───── PROVIDED DATA
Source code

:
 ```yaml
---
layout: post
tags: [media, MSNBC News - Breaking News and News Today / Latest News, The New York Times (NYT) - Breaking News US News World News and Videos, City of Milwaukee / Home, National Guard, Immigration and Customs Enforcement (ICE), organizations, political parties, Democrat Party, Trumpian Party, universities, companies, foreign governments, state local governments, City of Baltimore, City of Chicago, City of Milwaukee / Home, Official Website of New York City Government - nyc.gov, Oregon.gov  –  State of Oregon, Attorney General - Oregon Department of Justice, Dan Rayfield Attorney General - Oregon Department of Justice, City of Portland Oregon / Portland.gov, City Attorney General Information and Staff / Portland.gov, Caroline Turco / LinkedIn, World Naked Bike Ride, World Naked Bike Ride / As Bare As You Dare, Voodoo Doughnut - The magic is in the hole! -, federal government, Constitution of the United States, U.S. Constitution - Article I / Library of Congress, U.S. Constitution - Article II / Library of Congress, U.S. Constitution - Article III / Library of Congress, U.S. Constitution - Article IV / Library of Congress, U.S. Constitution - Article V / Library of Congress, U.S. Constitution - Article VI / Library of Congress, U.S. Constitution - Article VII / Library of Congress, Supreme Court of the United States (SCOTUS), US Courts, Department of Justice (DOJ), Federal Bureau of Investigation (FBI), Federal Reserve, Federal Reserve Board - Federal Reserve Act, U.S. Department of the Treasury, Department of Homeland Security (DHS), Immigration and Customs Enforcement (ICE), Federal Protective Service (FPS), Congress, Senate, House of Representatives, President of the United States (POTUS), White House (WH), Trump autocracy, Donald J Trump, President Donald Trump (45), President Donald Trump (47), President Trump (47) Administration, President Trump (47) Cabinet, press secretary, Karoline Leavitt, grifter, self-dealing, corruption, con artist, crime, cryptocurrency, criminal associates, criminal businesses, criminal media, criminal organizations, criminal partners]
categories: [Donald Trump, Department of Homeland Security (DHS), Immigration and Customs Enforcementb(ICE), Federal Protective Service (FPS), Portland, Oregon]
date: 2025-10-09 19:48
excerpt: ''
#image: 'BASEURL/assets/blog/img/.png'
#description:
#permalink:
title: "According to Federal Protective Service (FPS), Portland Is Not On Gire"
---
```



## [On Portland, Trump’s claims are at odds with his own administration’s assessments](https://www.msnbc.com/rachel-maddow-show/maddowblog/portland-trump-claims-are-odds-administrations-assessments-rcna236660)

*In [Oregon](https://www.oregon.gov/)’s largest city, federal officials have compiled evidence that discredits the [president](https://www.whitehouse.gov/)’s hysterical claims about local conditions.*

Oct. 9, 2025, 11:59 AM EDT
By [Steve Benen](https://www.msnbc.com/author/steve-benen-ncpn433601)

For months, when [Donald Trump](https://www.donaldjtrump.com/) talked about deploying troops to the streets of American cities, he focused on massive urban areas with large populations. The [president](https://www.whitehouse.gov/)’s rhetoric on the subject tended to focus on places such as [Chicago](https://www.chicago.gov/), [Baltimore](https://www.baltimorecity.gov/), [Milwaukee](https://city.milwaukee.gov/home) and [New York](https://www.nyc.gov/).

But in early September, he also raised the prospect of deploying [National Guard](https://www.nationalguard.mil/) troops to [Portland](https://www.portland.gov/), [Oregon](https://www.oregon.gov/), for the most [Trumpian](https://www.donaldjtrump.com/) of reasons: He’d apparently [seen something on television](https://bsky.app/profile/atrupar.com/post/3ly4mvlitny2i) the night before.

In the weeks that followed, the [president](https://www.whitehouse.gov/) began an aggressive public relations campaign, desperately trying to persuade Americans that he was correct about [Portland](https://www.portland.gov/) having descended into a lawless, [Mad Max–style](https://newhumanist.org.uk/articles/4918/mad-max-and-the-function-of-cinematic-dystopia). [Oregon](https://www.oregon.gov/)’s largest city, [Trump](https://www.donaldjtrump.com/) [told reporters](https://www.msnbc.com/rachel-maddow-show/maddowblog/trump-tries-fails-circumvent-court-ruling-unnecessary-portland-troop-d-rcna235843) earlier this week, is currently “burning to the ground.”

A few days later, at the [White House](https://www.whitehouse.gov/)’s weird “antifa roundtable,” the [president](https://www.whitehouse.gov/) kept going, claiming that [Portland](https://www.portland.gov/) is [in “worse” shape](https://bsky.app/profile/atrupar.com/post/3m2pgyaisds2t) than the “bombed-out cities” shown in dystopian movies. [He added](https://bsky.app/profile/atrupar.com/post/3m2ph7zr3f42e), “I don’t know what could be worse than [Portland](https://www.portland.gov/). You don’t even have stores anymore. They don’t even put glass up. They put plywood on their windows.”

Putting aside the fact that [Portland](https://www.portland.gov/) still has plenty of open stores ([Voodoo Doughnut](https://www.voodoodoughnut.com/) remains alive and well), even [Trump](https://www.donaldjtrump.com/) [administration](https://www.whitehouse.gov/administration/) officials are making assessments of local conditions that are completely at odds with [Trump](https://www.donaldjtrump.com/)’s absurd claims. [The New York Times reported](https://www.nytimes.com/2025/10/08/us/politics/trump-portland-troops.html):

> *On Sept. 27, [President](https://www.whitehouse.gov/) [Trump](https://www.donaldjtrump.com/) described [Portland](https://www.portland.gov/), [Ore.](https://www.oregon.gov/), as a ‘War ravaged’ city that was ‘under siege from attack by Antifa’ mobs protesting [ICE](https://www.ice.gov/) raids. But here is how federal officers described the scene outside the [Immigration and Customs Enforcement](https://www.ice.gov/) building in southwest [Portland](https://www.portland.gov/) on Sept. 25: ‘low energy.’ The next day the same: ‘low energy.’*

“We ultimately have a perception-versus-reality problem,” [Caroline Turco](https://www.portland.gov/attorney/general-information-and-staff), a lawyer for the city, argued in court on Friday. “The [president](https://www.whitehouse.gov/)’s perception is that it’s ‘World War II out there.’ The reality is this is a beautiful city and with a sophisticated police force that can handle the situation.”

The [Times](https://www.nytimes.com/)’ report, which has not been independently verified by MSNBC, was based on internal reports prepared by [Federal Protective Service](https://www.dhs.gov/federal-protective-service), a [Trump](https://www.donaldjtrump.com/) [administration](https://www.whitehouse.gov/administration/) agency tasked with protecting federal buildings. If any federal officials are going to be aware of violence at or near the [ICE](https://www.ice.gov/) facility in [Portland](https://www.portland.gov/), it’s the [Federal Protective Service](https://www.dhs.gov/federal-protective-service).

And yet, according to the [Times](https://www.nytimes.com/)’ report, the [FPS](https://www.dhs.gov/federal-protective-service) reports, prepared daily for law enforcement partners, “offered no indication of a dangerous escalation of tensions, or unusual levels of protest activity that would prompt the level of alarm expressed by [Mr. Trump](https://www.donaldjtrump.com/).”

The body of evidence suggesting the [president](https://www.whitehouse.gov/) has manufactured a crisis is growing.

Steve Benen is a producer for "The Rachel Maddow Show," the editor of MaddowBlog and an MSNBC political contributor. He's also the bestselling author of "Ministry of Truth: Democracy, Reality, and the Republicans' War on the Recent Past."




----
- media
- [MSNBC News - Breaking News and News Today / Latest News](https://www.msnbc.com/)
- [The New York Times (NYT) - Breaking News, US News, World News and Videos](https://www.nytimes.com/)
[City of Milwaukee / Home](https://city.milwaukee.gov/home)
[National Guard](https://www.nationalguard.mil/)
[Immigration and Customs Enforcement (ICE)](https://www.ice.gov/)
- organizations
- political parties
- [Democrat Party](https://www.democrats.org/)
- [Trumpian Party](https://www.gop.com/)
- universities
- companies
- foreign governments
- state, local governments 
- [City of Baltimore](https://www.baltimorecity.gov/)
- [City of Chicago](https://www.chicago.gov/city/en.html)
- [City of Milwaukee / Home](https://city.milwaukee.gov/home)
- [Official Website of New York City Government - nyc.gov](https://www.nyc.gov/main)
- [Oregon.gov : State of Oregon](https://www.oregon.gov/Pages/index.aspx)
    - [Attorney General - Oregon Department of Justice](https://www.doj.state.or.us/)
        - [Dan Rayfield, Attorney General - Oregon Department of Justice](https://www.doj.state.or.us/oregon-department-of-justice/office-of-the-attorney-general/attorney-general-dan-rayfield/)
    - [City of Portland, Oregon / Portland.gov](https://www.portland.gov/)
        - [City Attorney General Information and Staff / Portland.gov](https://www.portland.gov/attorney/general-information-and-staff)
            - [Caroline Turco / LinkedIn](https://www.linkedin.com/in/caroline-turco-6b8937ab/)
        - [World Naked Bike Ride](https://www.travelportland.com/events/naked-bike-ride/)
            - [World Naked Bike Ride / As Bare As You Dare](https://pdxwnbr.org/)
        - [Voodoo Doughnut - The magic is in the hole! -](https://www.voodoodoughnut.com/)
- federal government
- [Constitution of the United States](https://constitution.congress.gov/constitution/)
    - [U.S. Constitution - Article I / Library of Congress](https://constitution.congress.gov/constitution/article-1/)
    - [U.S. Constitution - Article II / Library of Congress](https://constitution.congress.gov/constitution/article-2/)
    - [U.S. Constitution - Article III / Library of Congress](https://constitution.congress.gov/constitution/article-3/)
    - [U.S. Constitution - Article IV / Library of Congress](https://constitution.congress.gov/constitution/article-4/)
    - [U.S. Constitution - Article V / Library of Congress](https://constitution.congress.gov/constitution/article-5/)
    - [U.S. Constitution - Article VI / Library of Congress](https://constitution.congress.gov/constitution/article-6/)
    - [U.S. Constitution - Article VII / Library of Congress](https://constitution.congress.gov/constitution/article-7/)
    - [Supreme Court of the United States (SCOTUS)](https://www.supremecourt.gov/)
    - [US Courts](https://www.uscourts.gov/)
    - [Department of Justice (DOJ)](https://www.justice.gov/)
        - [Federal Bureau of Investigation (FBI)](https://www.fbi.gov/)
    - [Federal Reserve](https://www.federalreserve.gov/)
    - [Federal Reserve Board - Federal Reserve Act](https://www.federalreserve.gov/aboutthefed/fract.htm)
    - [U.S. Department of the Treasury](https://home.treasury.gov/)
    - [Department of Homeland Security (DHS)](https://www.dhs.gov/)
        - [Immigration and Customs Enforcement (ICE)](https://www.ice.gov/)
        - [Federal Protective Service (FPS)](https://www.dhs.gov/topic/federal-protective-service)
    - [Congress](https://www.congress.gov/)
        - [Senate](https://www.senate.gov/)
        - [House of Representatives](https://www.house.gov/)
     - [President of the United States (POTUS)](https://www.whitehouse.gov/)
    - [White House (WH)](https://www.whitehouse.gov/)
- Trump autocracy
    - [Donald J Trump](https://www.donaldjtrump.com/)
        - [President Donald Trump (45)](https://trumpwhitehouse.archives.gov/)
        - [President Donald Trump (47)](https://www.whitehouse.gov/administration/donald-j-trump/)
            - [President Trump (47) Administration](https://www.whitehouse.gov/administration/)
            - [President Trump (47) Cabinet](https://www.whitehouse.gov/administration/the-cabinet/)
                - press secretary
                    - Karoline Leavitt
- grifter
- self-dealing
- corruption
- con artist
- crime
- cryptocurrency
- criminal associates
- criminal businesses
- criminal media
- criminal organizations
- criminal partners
──────────
WORK INSTRUCTION
In the entries above, identify every line with the string "post".

WORKED SOLUTION
layout: post
But in early September, he also raised the prospect of deploying [National Guard](https://www.nationalguard.mil/) troops to [Portland](https://www.portland.gov/), [Oregon](https://www.oregon.gov/), for the most [Trumpian](https://www.donaldjtrump.com/) of reasons: He’d apparently [seen something on television](https://bsky.app/profile/atrupar.com/post/3ly4mvlitny2i) the night before.
A few days later, at the [White House](https://www.whitehouse.gov/)’s weird “antifa roundtable,” the [president](https://www.whitehouse.gov/) kept going, claiming that [Portland](https://www.portland.gov/) is [in “worse” shape](https://bsky.app/profile/atrupar.com/post/3m2pgyaisds2t) than the “bombed-out cities” shown in dystopian movies. [He added](https://bsky.app/profile/atrupar.com/post/3m2ph7zr3f42e), “I don’t know what could be worse than [Portland](https://www.portland.gov/). You don’t even have stores anymore. They don’t even put glass up. They put plywood on their windows.”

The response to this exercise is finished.